== YOUR GOAL ==
What is needed here is a faithful repeat of every entry, with no character changed.

== PROVIDED MATERIAL ==
━━━━━━━━━━━━━━━━

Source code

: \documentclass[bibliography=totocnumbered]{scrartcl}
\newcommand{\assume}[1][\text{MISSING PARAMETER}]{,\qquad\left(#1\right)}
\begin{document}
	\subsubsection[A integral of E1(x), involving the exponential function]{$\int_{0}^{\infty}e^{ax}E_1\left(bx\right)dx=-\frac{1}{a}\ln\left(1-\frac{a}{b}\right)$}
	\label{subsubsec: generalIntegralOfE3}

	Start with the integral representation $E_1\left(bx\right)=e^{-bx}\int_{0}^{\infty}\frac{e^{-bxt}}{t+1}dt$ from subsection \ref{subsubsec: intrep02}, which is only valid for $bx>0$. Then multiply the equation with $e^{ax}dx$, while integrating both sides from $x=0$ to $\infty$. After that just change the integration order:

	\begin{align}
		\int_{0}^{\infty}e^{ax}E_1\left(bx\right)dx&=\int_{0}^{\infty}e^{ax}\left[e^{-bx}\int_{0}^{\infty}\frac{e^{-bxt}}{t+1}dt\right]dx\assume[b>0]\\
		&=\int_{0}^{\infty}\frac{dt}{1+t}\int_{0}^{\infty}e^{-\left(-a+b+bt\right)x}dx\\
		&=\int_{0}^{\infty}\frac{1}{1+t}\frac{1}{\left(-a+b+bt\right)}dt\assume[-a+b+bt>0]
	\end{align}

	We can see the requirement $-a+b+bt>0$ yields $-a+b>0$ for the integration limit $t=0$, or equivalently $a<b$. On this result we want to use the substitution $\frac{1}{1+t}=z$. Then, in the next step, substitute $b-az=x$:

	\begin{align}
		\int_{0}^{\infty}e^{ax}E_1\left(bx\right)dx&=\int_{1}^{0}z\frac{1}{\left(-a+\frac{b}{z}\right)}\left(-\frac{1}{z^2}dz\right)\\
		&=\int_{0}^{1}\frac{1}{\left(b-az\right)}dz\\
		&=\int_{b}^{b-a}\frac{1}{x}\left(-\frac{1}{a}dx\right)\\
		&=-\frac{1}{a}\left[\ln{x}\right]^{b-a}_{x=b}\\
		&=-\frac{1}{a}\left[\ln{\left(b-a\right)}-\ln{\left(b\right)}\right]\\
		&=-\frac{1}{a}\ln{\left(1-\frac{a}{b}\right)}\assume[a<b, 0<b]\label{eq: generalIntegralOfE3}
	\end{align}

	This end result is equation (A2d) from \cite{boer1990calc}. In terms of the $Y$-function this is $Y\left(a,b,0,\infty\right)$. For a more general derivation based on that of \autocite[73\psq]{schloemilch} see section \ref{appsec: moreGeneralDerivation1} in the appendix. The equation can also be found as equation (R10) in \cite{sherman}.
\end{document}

━━━━━━━━━━━━━━━━

== ANSWER ==
Source code

: \documentclass[bibliography=totocnumbered]{scrartcl}
\newcommand{\assume}[1][\text{MISSING PARAMETER}]{,\qquad\left(#1\right)}
\begin{document}
	\subsubsection[A integral of E1(x), involving the exponential function]{$\int_{0}^{\infty}e^{ax}E_1\left(bx\right)dx=-\frac{1}{a}\ln\left(1-\frac{a}{b}\right)$}
	\label{subsubsec: generalIntegralOfE3}

	Start with the integral representation $E_1\left(bx\right)=e^{-bx}\int_{0}^{\infty}\frac{e^{-bxt}}{t+1}dt$ from subsection \ref{subsubsec: intrep02}, which is only valid for $bx>0$. Then multiply the equation with $e^{ax}dx$, while integrating both sides from $x=0$ to $\infty$. After that just change the integration order:

	\begin{align}
		\int_{0}^{\infty}e^{ax}E_1\left(bx\right)dx&=\int_{0}^{\infty}e^{ax}\left[e^{-bx}\int_{0}^{\infty}\frac{e^{-bxt}}{t+1}dt\right]dx\assume[b>0]\\
		&=\int_{0}^{\infty}\frac{dt}{1+t}\int_{0}^{\infty}e^{-\left(-a+b+bt\right)x}dx\\
		&=\int_{0}^{\infty}\frac{1}{1+t}\frac{1}{\left(-a+b+bt\right)}dt\assume[-a+b+bt>0]
	\end{align}

	We can see the requirement $-a+b+bt>0$ yields $-a+b>0$ for the integration limit $t=0$, or equivalently $a<b$. On this result we want to use the substitution $\frac{1}{1+t}=z$. Then, in the next step, substitute $b-az=x$:

	\begin{align}
		\int_{0}^{\infty}e^{ax}E_1\left(bx\right)dx&=\int_{1}^{0}z\frac{1}{\left(-a+\frac{b}{z}\right)}\left(-\frac{1}{z^2}dz\right)\\
		&=\int_{0}^{1}\frac{1}{\left(b-az\right)}dz\\
		&=\int_{b}^{b-a}\frac{1}{x}\left(-\frac{1}{a}dx\right)\\
		&=-\frac{1}{a}\left[\ln{x}\right]^{b-a}_{x=b}\\
		&=-\frac{1}{a}\left[\ln{\left(b-a\right)}-\ln{\left(b\right)}\right]\\
		&=-\frac{1}{a}\ln{\left(1-\frac{a}{b}\right)}\assume[a<b, 0<b]\label{eq: generalIntegralOfE3}
	\end{align}

	This end result is equation (A2d) from \cite{boer1990calc}. In terms of the $Y$-function this is $Y\left(a,b,0,\infty\right)$. For a more general derivation based on that of \autocite[73\psq]{schloemilch} see section \ref{appsec: moreGeneralDerivation1} in the appendix. The equation can also be found as equation (R10) in \cite{sherman}.
\end{document}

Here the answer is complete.